RALEIGH, NORTH CAROLINA – OCTOBER 10: Tommy DeVito #13 of the Syracuse Orange drops back to pass against the North Carolina State Wolfpack during their game at Carter Finley Stadium on October 10, 2019 in Raleigh, North Carolina. (Photo by Streeter Lecka/Getty Images)

SYRACUSE, N.Y. (WSYR-TV) — Since the turn of the century, Reality television has taken the airwaves by storm, but I have always considered sports the ultimate Reality TV. 

Unscripted raw emotion, where ecstasy or excruciating pain is right around the corner. For the last three weeks, Syracuse has experienced the latter. And after Tommy DeVito announced his departure and transfer from the program, SU and #OrangeNation is in the middle of the less, or more fun depending on your TV interests, version of reality TV… the breakup. 

You know what I’m talking about. It is what we see every season on the Bachelor, Bachelorette or Bachelor in Paradise franchise. That point where two people who seemed made for one another call it quits. Except we are not getting the arguments, tears, or passionate confessionals to the camera. No, this breakup between Dino Babers and DeVito is civil. There is no SU version of “Men Tell All” in our future. At least not any time soon. 
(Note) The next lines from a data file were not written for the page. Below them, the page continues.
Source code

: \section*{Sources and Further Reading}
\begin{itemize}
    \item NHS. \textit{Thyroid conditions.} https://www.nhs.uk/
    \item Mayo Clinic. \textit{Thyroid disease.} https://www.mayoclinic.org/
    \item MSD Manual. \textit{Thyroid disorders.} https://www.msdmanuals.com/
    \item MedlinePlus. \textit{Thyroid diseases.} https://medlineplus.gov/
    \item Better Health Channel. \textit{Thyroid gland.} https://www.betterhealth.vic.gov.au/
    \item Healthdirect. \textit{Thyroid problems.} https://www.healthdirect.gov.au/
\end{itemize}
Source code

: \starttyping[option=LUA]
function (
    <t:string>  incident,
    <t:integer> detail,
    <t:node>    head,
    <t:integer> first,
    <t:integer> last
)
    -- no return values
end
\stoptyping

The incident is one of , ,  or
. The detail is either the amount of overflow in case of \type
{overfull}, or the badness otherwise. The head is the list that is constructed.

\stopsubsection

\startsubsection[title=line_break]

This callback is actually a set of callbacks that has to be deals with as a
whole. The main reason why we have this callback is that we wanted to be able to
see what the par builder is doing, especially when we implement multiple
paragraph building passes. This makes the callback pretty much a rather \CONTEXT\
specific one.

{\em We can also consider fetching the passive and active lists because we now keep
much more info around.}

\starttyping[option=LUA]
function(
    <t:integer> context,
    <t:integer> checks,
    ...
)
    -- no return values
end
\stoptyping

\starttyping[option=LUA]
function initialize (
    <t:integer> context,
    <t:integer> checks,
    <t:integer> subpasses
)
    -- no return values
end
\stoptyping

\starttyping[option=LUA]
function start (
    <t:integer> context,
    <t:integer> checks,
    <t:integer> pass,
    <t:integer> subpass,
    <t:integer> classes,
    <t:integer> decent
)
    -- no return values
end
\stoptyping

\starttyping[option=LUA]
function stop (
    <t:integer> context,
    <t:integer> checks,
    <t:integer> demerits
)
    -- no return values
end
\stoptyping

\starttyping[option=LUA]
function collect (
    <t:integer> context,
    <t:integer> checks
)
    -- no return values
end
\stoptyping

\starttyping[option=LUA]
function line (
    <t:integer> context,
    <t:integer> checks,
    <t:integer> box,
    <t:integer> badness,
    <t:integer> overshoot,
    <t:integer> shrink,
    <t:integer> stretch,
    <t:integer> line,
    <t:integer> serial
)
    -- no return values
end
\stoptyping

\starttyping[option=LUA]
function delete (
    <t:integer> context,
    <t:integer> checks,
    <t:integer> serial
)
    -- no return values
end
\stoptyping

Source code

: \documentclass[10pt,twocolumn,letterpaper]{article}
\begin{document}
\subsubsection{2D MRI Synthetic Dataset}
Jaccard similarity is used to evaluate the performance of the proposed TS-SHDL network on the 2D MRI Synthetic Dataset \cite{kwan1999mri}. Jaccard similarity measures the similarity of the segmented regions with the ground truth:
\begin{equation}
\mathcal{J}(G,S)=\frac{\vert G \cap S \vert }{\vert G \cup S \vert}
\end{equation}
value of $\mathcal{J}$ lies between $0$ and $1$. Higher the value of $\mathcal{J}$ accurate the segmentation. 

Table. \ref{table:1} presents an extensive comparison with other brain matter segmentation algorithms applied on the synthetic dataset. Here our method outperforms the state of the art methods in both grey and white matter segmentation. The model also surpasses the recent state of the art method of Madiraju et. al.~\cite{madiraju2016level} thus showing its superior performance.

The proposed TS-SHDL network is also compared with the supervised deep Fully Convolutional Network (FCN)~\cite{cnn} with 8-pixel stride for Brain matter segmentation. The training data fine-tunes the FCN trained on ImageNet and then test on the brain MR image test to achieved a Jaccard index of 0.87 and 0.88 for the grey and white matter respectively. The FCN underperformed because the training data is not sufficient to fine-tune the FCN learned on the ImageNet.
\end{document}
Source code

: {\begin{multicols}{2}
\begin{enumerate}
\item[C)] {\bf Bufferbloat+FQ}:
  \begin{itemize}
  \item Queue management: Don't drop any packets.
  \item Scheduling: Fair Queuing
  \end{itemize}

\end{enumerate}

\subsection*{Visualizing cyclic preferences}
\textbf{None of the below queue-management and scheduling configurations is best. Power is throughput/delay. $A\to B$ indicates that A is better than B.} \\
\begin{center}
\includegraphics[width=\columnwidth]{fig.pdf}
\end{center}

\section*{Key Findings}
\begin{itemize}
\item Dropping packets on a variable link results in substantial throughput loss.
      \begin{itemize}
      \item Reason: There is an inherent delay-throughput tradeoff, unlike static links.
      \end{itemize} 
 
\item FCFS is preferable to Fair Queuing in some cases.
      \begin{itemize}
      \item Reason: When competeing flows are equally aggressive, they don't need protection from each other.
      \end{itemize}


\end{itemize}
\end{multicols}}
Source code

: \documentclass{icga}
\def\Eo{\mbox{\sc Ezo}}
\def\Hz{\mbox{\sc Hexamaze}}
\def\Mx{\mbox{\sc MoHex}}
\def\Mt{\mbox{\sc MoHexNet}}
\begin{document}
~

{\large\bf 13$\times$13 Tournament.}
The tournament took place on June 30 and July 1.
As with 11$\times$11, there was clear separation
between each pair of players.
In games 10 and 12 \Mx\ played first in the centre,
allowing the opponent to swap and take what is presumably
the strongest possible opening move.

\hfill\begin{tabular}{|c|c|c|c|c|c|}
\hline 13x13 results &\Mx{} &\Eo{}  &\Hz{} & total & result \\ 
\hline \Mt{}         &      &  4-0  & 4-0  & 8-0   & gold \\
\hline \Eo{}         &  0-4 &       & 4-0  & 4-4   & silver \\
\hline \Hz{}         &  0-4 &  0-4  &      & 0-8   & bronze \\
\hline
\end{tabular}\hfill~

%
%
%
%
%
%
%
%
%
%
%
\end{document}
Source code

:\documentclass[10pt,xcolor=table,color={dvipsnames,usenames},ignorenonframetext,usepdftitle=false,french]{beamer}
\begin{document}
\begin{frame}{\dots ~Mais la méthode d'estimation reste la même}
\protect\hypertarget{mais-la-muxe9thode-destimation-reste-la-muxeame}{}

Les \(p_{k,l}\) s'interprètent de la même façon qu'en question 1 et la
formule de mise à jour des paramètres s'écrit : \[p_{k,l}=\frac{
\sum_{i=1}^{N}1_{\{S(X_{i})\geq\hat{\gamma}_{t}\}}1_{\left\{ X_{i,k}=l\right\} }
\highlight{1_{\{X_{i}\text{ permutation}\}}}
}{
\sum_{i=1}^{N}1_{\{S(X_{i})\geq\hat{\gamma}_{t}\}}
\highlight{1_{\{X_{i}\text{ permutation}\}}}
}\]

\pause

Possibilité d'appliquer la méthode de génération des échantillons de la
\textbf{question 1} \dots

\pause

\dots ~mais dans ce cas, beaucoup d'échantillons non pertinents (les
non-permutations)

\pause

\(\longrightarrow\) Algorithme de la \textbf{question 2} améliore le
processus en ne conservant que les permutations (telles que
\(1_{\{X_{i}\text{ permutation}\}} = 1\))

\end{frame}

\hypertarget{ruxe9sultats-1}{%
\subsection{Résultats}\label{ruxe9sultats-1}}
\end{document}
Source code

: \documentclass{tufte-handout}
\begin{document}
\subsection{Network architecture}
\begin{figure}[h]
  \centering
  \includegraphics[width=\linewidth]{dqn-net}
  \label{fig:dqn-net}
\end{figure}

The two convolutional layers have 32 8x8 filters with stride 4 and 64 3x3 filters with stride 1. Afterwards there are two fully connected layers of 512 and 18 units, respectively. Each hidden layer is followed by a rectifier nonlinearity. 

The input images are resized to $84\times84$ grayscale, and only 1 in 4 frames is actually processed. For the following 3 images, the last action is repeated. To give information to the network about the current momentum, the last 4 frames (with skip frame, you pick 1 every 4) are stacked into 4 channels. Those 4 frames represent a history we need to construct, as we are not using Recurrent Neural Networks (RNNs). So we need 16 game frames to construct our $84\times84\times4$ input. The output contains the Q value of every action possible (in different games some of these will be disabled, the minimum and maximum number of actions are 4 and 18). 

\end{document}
Dino Monday told the media what you expect to hear from a man that respects the privacy of a one-on-one conversation. 

“Tommy was very mature about the things he expressed to me. Those were some private things. We’re tied at the hip. I love that guy. He’s part of our family. He’ll always be part of our family. We’re going to always root for him. And we wish him nothing but the best. We really do,” Babers said. 

The current starting quarterback of the Orange, Garrett Shrader, who was in this same position last season when he decided to leave Mississippi State, also is saying what you would expect someone who won the quarterback competition to say. 
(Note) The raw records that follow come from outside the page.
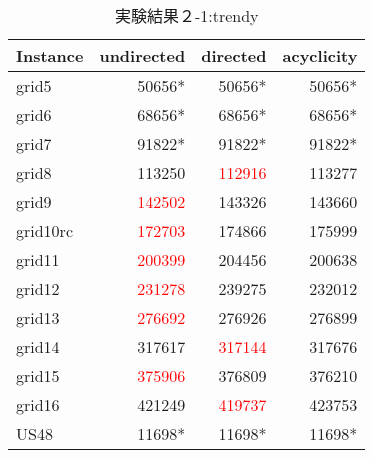 \begin{table}[htbp]
  \caption{実験結果２-1:trendy}
  \label{min_table_tr}
  \centering
  \begin{tabular}{|l|rrr|}
    \hline
    Instance&undirected&directed&acyclicity \\
    \hline
    grid5&50656*&50656*&50656* \\
    grid6&68656*&68656*&68656* \\
    grid7&91822*&91822*&91822* \\
grid8&113250&\textcolor{red}{112916}&113277 \\
grid9&\textcolor{red}{142502}&143326&143660 \\
grid10rc&\textcolor{red}{172703}&174866&175999 \\
grid11&\textcolor{red}{200399}&204456&200638 \\
grid12&\textcolor{red}{231278}&239275&232012 \\
grid13&\textcolor{red}{276692}&276926&276899 \\
grid14&317617&\textcolor{red}{317144}&317676 \\
grid15&\textcolor{red}{375906}&376809&376210 \\
grid16&421249&\textcolor{red}{419737}&423753 \\
US48&11698*&11698*&11698* \\
    \hline
  \end{tabular}
\end{table}
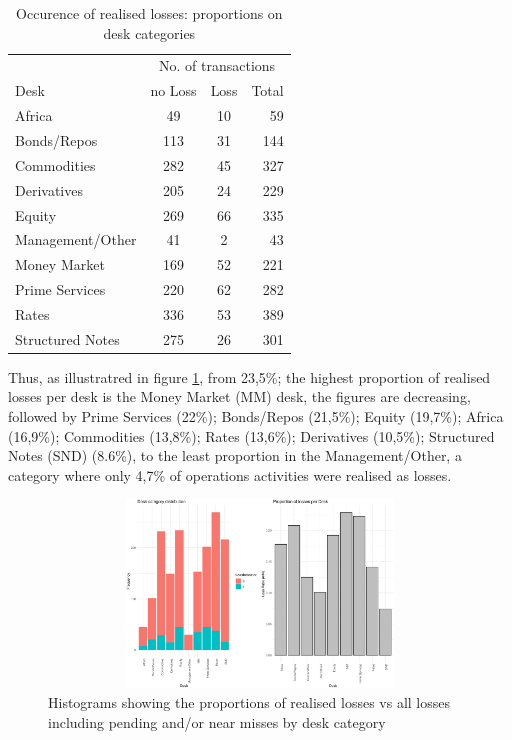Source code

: \documentclass{DissertateUSU}
\begin{document}
\begin{table}[ht]
\centering
\caption{Occurence of realised losses: proportions on desk categories}
\begin{tabular}{lccr}
\toprule
  & \multicolumn{3}{c}{No. of transactions} \\
Desk   & no Loss   & Loss & Total\\ 
\midrule
  Africa            &  49 & 10 &  59 \\
  Bonds/Repos       & 113 & 31 & 144 \\
  Commodities       & 282 & 45 & 327 \\
  Derivatives       & 205 & 24 & 229 \\
  Equity            & 269 & 66 & 335 \\
  Management/Other  &  41 &  2 &  43 \\
  Money Market      & 169 & 52 & 221 \\
  Prime Services    & 220 & 62 & 282 \\
  Rates             & 336 & 53 & 389 \\
  Structured Notes  & 275 & 26 & 301 \\
 \bottomrule
\end{tabular}\label{tab_Desk_Prop}
\end{table}

Thus, as illustratred in figure \ref{Desk_Proportions}, from 23,5\%; the
highest proportion of realised losses per desk is the Money Market (MM)
desk, the figures are decreasing, followed by Prime Services (22\%);
Bonds/Repos (21,5\%); Equity (19,7\%); Africa (16,9\%); Commodities
(13,8\%); Rates (13,6\%); Derivatives (10,5\%); Structured Notes (SND)
(8.6\%), to the least proportion in the Management/Other, a category
where only 4,7\% of operations activities were realised as losses.

\singlespacing

\doublespacing

\begin{figure}
\centering
\includegraphics[width=15cm,height=5cm]{Exploratory_Desk_Proportions.eps}
\caption[Desk category by realised losses]{Histograms showing the proportions of realised losses vs all losses including pending and/or near misses by desk category}
\label{Desk_Proportions}
\end{figure}
\end{document}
“A lot of people disagree with this, but I think it is best to (transfer) early. So, you don’t sit until December and it’s like, ‘Okay, now I have to find a place to go play.’ Giving yourself some time to do that is the best thing. I’m sure he already has a handful of offers at Power 5 schools and FBS programs. It gives yourself time,” Shrader said. 
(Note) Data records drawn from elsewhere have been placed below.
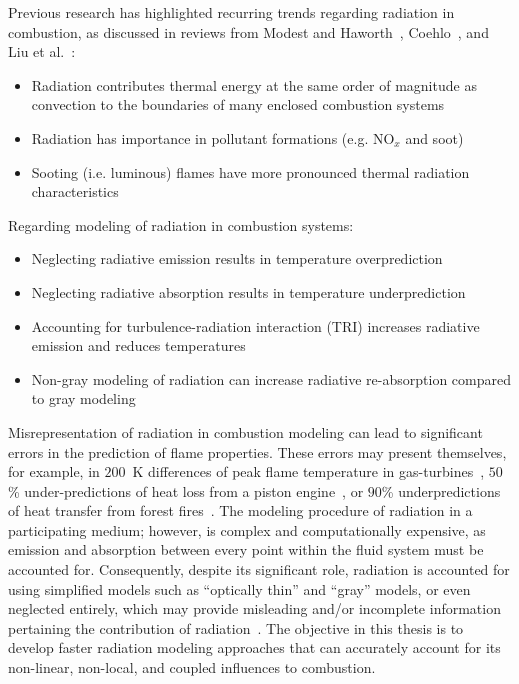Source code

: Previous research has highlighted recurring trends regarding radiation in combustion, as discussed in reviews from Modest and Haworth~\cite{Modest2016RadiativeSystems}, Coehlo~\cite{Coelho2018RadiativeSystems}, and Liu et al.~\cite{Liu2020TheFlames}:
\begin{itemize}
    \item Radiation contributes thermal energy at the same order of magnitude as convection to the boundaries of many enclosed combustion systems~\cite{Gamil2020AssessmentChamber,Johnson2021AnalysisMethod}
    \item Radiation has importance in pollutant formations (e.g. NO${}_x$ and soot)~\cite{Ihme2008ModelingFormulation,Habibi2007TurbulenceFlames}
    \item Sooting (i.e. luminous) flames have more pronounced thermal radiation characteristics~\cite{Modest2016RadiativeSystems}
\end{itemize}
Regarding modeling of radiation in combustion systems:
\begin{itemize}
    \item Neglecting radiative emission results in temperature overprediction~\cite{Gamil2020AssessmentChamber}
    \item Neglecting radiative absorption results in temperature underprediction~\cite{Ren2017MonteChamber}
    \item Accounting for turbulence-radiation interaction (TRI) increases radiative emission and reduces temperatures~\cite{Coelho2018RadiativeSystems}
    \item Non-gray modeling of radiation can increase radiative re-absorption compared to gray modeling~\cite{Wu2021LimitationsFires}
\end{itemize}



Misrepresentation of radiation in combustion modeling can lead to significant errors in the prediction of flame properties. These errors may present themselves, for example, in $200$~K differences of peak flame temperature in gas-turbines~\cite{Gamil2020AssessmentChamber}, $50$\% under-predictions of heat loss from a piston engine~\cite{Modest2016RadiativeSystems}, or $90$\% underpredictions of heat transfer from forest fires~\cite{Valendik2008EffectEnvironment}.
The modeling procedure of radiation in a participating medium; however, is complex and computationally expensive, as emission and absorption between every point within the fluid system must be accounted for. Consequently, despite its significant role, radiation is accounted for using simplified models such as “optically thin” and “gray” models, or even neglected entirely, which may provide misleading and/or incomplete information pertaining the contribution of radiation~\cite{Liu2020TheFlames,Modest2016RadiativeSystems}. 
The objective in this thesis is to develop faster radiation modeling approaches that can accurately account for its non-linear, non-local, and coupled influences to combustion. 

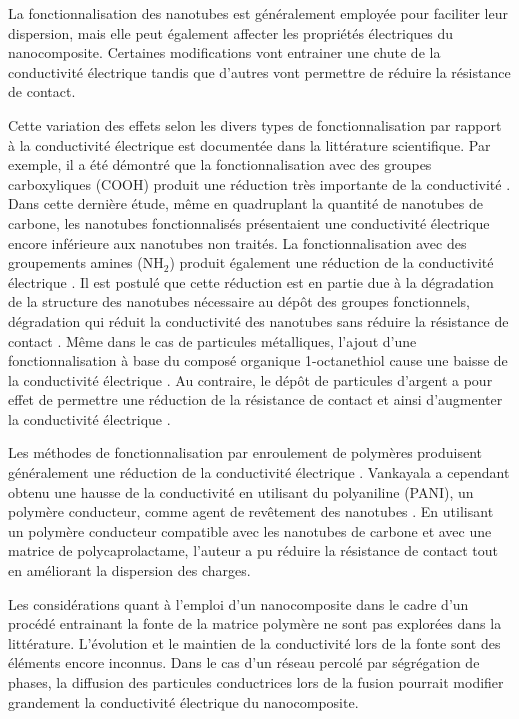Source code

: La fonctionnalisation des nanotubes est généralement employée pour faciliter leur dispersion, mais elle peut également affecter les propriétés électriques du nanocomposite. 
Certaines modifications vont entrainer une chute de la conductivité électrique tandis que d'autres vont permettre de réduire la résistance de contact. 

\FloatBarrier
Cette variation des effets selon les divers types de fonctionnalisation par rapport à la conductivité électrique est documentée dans la littérature scientifique. 
Par exemple, il a été démontré que la fonctionnalisation avec des groupes carboxyliques (COOH) produit une réduction très importante de la conductivité \cite{Guadagno2011}. 
Dans cette dernière étude, même en quadruplant la quantité de nanotubes de carbone, les nanotubes fonctionnalisés présentaient une conductivité électrique encore inférieure aux nanotubes non traités. 
La fonctionnalisation avec des groupements amines (NH$_2$) produit également une réduction de la conductivité électrique \cite{Ma2008}.
Il est postulé que cette réduction est en partie due à la dégradation de la structure des nanotubes nécessaire au dépôt des groupes fonctionnels, dégradation qui réduit la conductivité des nanotubes sans réduire la résistance de contact \cite{Pandey2012a}. 
Même dans le cas de particules métalliques, l'ajout d'une fonctionnalisation à base du composé organique 
1-octanethiol cause une baisse de la conductivité électrique \cite{Gelves2008a}. 
Au contraire, le dépôt de particules d'argent a pour effet de permettre une réduction de la résistance de contact et ainsi d'augmenter la conductivité électrique \cite{Ma2010,Cauchy2017}. 

Les méthodes de fonctionnalisation par enroulement de polymères produisent généralement une réduction de la conductivité électrique \cite{Diez-Pascual2010, Huang2012}. 
Vankayala a cependant obtenu une hausse de la conductivité en utilisant du polyaniline (PANI), un polymère conducteur, comme agent de revêtement des nanotubes \cite{Vankayala2011}. 
En utilisant un polymère conducteur compatible avec les nanotubes de carbone et avec une matrice de polycaprolactame, l'auteur a pu réduire la résistance de contact tout en améliorant la dispersion des charges. 

Les considérations quant à l'emploi d'un nanocomposite dans le cadre d'un procédé entrainant la fonte de la matrice polymère ne sont pas explorées dans la littérature. 
L'évolution et le maintien de la conductivité lors de la fonte sont des éléments encore inconnus. 
Dans le cas d'un réseau percolé par ségrégation de phases, la diffusion des particules conductrices lors de la fusion pourrait modifier grandement la conductivité électrique du nanocomposite.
As for DeVito, he was a little more open with his recounting of what went wrong when he gave his first interview since announcing his transfer

“I waited four games after, didn’t get a single snap, so to me, they made their stamp that they’re just going to roll with the run and whatever they can do in the pass game,” DeVito told Nate Mink of the Syracuse Post Standard. 

There is little doubt this is the best move for the program. Syracuse had regressed and then became stagnant in that regression with DeVito under center, but that does not mean it is entirely DeVito’s fault. There is plenty of blame to go around with the offense being as inconsistent as it has been over the last three seasons.  

But it would have been worse to keep things the same. Give credit where credit is due, because as Dino points out, the game has changed, and Syracuse must adapt. 

“I don’t think it is a shift. I think it is a chess game where you are playing with your strongest pieces. And as your pieces change, your game should change. We don’t want to be like the dinosaurs. There were certain times when we came in here our receivers were extremely strong and we used that with a very mobile quarterback. I thought we had good backs, but we didn’t have anybody like Sean (Tucker). Sean is different. The biggest waste we could do is treat him like he is not different,” Babers said. 

Opposing defenses have come to that realization too. Tucker is different. He will create plays. It is now up to the rest of the offense, more specifically Babers and Shrader to produce or Syracuse will once again be the odd man out in this proverbial bowl game rose ceremony. Which might cause fans to change the channel to a different Reality TV show.